### WORK ITEM
For the listing below, give the number of lines that hold the string "platform", without anything else.
(DATASET ENTRIES begins)
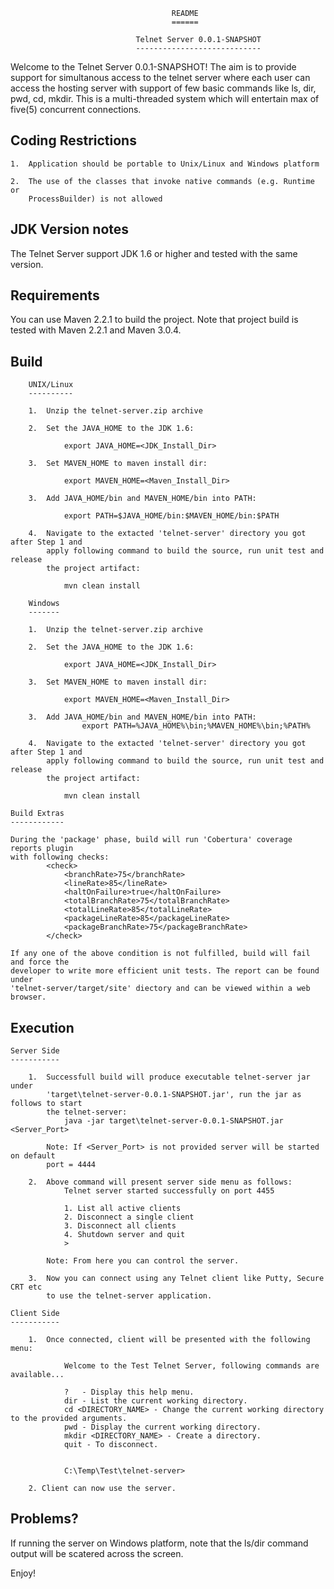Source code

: 										README
										======
					
								Telnet Server 0.0.1-SNAPSHOT
								----------------------------
					
Welcome to the Telnet Server 0.0.1-SNAPSHOT! The aim is to provide support 
for simultanous access to the telnet server where each user can access the 
hosting server with support of few basic commands like ls, dir, pwd, cd, mkdir.
This is a multi-threaded system which will entertain max of five(5) concurrent 
connections. 


Coding Restrictions
-------------------
	1. 	Application should be portable to Unix/Linux and Windows platform
	
	2. 	The use of the classes that invoke native commands (e.g. Runtime or 
		ProcessBuilder) is not allowed
		

JDK Version notes
-----------------

The Telnet Server support JDK 1.6 or higher and tested with the same version.


Requirements
------------

You can use Maven 2.2.1 to build the project. Note that project build is tested
with Maven 2.2.1 and Maven 3.0.4.


Build
------

		UNIX/Linux
		----------
		
		1. 	Unzip the telnet-server.zip archive
		
		2. 	Set the JAVA_HOME to the JDK 1.6:
				
				export JAVA_HOME=<JDK_Install_Dir>
		
		3. 	Set MAVEN_HOME to maven install dir:
				
				export MAVEN_HOME=<Maven_Install_Dir>
				
		3. 	Add JAVA_HOME/bin and MAVEN_HOME/bin into PATH:
				
				export PATH=$JAVA_HOME/bin:$MAVEN_HOME/bin:$PATH
				
		4. 	Navigate to the extacted 'telnet-server' directory you got after Step 1 and
			apply following command to build the source, run unit test and release 
			the project artifact:
				
				mvn clean install

		Windows
		-------
		
		1. 	Unzip the telnet-server.zip archive
		
		2. 	Set the JAVA_HOME to the JDK 1.6:
				
				export JAVA_HOME=<JDK_Install_Dir>
		
		3. 	Set MAVEN_HOME to maven install dir:
				
				export MAVEN_HOME=<Maven_Install_Dir>
				
		3. 	Add JAVA_HOME/bin and MAVEN_HOME/bin into PATH:
					export PATH=%JAVA_HOME%\bin;%MAVEN_HOME%\bin;%PATH%
				
		4. 	Navigate to the extacted 'telnet-server' directory you got after Step 1 and
			apply following command to build the source, run unit test and release 
			the project artifact:

				mvn clean install
	
	Build Extras
	------------
	
	During the 'package' phase, build will run 'Cobertura' coverage reports plugin
	with following checks:
			<check>
				<branchRate>75</branchRate>
				<lineRate>85</lineRate>
				<haltOnFailure>true</haltOnFailure>
				<totalBranchRate>75</totalBranchRate>
				<totalLineRate>85</totalLineRate>
				<packageLineRate>85</packageLineRate>
				<packageBranchRate>75</packageBranchRate>
			</check>
	
	If any one of the above condition is not fulfilled, build will fail and force the
	developer to write more efficient unit tests. The report can be found under 
	'telnet-server/target/site' diectory and can be viewed within a web browser.
	
			
Execution
---------			
		
	Server Side
	-----------
	
		1.  Successfull build will produce executable telnet-server jar under
			'target\telnet-server-0.0.1-SNAPSHOT.jar', run the jar as follows to start 
			the telnet-server:
				java -jar target\telnet-server-0.0.1-SNAPSHOT.jar <Server_Port>
			
			Note: If <Server_Port> is not provided server will be started on default
			port = 4444
		
		2.  Above command will present server side menu as follows:
				Telnet server started successfully on port 4455

				1. List all active clients
				2. Disconnect a single client
				3. Disconnect all clients
				4. Shutdown server and quit
				>
			
			Note: From here you can control the server.
		
		3. 	Now you can connect using any Telnet client like Putty, Secure CRT etc
			to use the telnet-server application.

	Client Side
	-----------
	
		1.	Once connected, client will be presented with the following menu:
				
				Welcome to the Test Telnet Server, following commands are available...

				?   - Display this help menu.
				dir - List the current working directory.
				cd <DIRECTORY_NAME> - Change the current working directory to the provided arguments.
				pwd - Display the current working directory.
				mkdir <DIRECTORY_NAME> - Create a directory.
				quit - To disconnect.


				C:\Temp\Test\telnet-server> 

		2. Client can now use the server.

		
Problems?
---------

If running the server on Windows platform, note that the ls/dir command output will be scatered 
across the screen.

Enjoy!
(DATASET ENTRIES ends)
### EXPECTED ANSWER
2